His efforts were undermined by a slew of pre-prepared footage of previous Academy Awards ceremonies, whose crushing dullness was mitigated only by the knowledge that, had the strike still been on, this was all the ceremony would have had to offer.
Still, the night provided a few quirks. It was the first time since 1964 that American performers were shut out from the acting awards (Swinton and Day-Lewis are Brits, Cotillard is French, and Javier Bardem, who won best supporting actor, is Spanish). It was the first time an avowed former exotic dancer – Juno's screenwriter Diablo Cody – had hit Oscar gold. And it was the first time two brothers – the Coens – picked up a shared award for best director.
It was the Coens' night all round. No Country For Old Men, their adaptation of Cormac McCarthy's novel, won four Oscars in all, including best picture. It was a remarkable triumph, not least because the Coens are seen in Hollywood as consummate outsiders. They previously won for their screenplay for Fargo (1996), but have otherwise found little in the way of Oscar love.
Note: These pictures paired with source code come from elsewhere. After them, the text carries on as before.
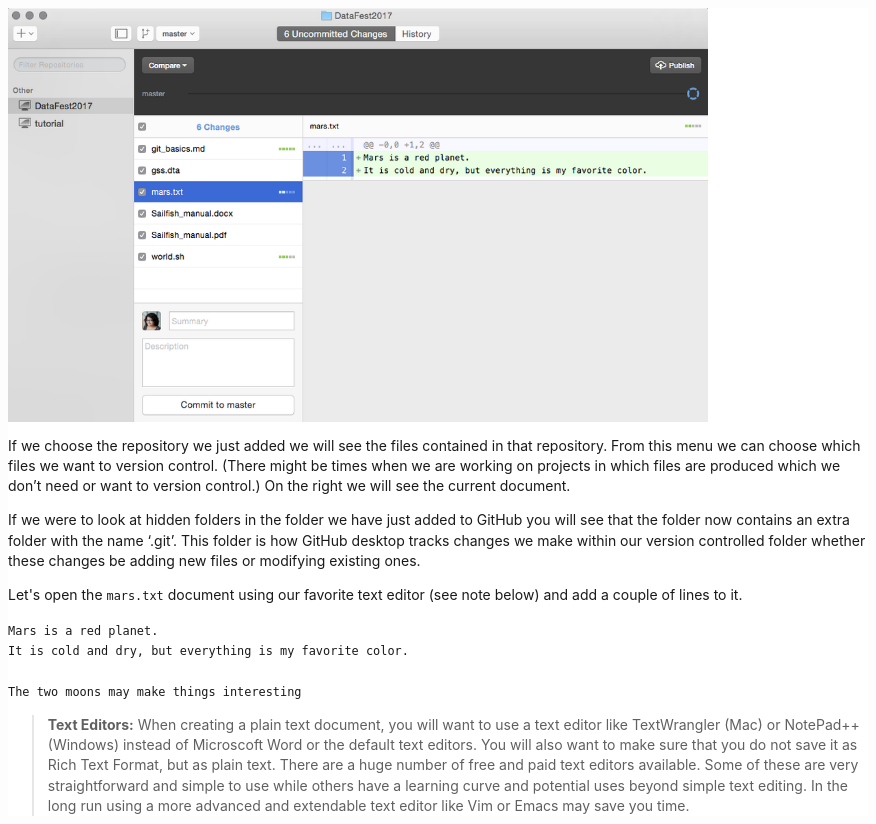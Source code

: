 <img src="img/repo1.png" width="700" align="center">

If we choose the repository we just added we will see the files contained in that repository. From this menu we can choose which files we want to version control. (There might be times when we are working on projects in which files are produced which we don’t need or want to version control.) On the right we will see the current document.

If we were to look at hidden folders in the folder we have just added to GitHub you will see that the folder now contains an extra folder with the name ‘.git’. This folder is how GitHub desktop tracks changes we make within our version controlled folder whether these changes be adding new files or modifying existing ones.

Let's open the `mars.txt` document using our favorite text editor (see note below) and add a couple of lines to it.

```
Mars is a red planet.
It is cold and dry, but everything is my favorite color.

The two moons may make things interesting
```
> **Text Editors:**
> When creating a plain text document, you will want to use a text editor like TextWrangler (Mac) or NotePad++ (Windows) instead of Microscoft Word or the default text editors. You will also want to make sure that you do not save it as Rich Text Format, but as plain text. There are a huge number of free and paid text editors available. Some of these are very straightforward and simple to use while others have a learning curve and potential uses beyond simple text editing. In the long run using a more advanced and extendable text editor like Vim or Emacs may save you time.
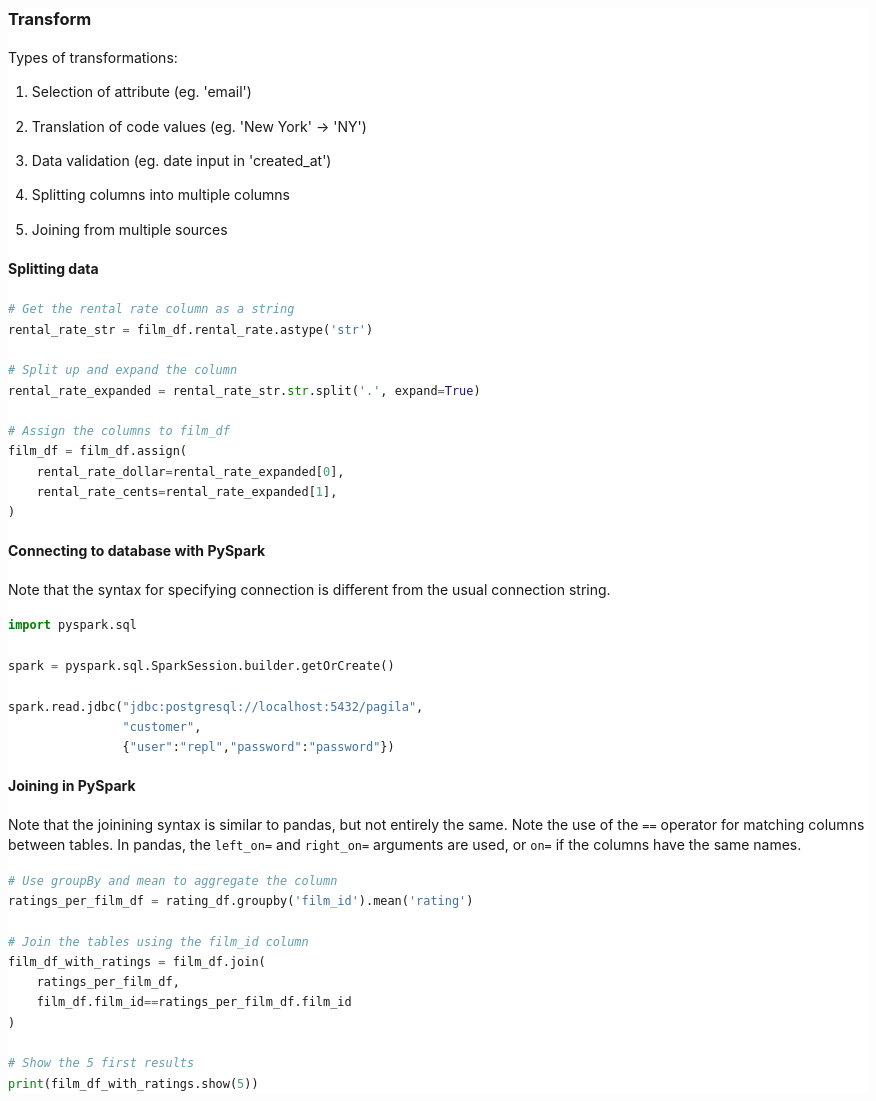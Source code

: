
 ```python
```

### Transform

Types of transformations:
 
1. Selection of attribute (eg. 'email')

2. Translation of code values (eg. 'New York' -> 'NY')

3. Data validation (eg. date input in 'created_at')

4. Splitting columns into multiple columns

5. Joining from multiple sources

#### Splitting data

```python
# Get the rental rate column as a string
rental_rate_str = film_df.rental_rate.astype('str')

# Split up and expand the column
rental_rate_expanded = rental_rate_str.str.split('.', expand=True)

# Assign the columns to film_df
film_df = film_df.assign(
    rental_rate_dollar=rental_rate_expanded[0],
    rental_rate_cents=rental_rate_expanded[1],
)
```

#### Connecting to database with PySpark

Note that the syntax for specifying connection is different from the usual connection string.

```python
import pyspark.sql

spark = pyspark.sql.SparkSession.builder.getOrCreate()

spark.read.jdbc("jdbc:postgresql://localhost:5432/pagila",
                "customer",
                {"user":"repl","password":"password"})
```

#### Joining in PySpark

Note that the joinining syntax is similar to pandas, but not entirely the same. Note the use of the `==` operator for matching columns between tables. In pandas, the `left_on=` and `right_on=` arguments are used, or `on=` if the columns have the same names.

```python
# Use groupBy and mean to aggregate the column
ratings_per_film_df = rating_df.groupby('film_id').mean('rating')

# Join the tables using the film_id column
film_df_with_ratings = film_df.join(
    ratings_per_film_df,
    film_df.film_id==ratings_per_film_df.film_id
)

# Show the 5 first results
print(film_df_with_ratings.show(5))
```
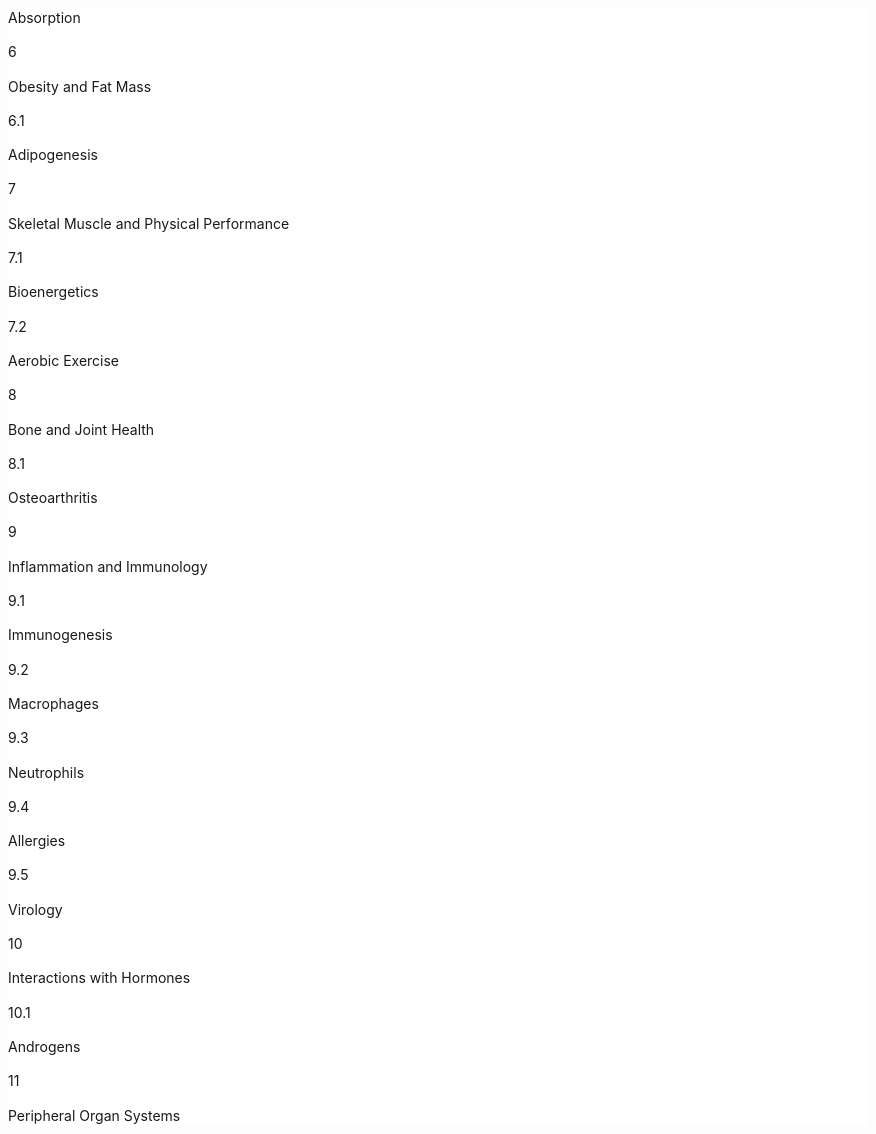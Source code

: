 Absorption

6

Obesity and Fat Mass

6.1

Adipogenesis

7

Skeletal Muscle and Physical Performance

7.1

Bioenergetics

7.2

Aerobic Exercise

8

Bone and Joint Health

8.1

Osteoarthritis

9

Inflammation and Immunology

9.1

Immunogenesis

9.2

Macrophages

9.3

Neutrophils

9.4

Allergies

9.5

Virology

10

Interactions with Hormones

10.1

Androgens

11

Peripheral Organ Systems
Ethan, the quiet one, said little more than thank you. Joel, the louder one, told a hilarious story about the two of them making a Super-8 movie in Minneapolis airport when they were not even teenagers. It was, he said, about shuttle diplomacy, and they called it Henry Kissinger: Man on the Go. (Since this was a Coen brother talking, you should believe that at your peril.) "Honestly," he added, "what we do now doesn't feel that much different from what we were doing then."
Scott Rudin, the co-producer of No Country, clasped his Oscar at the end of the night and proclaimed it a "complete surprise". Which only proves that top Hollywood players lie even when they have won it all.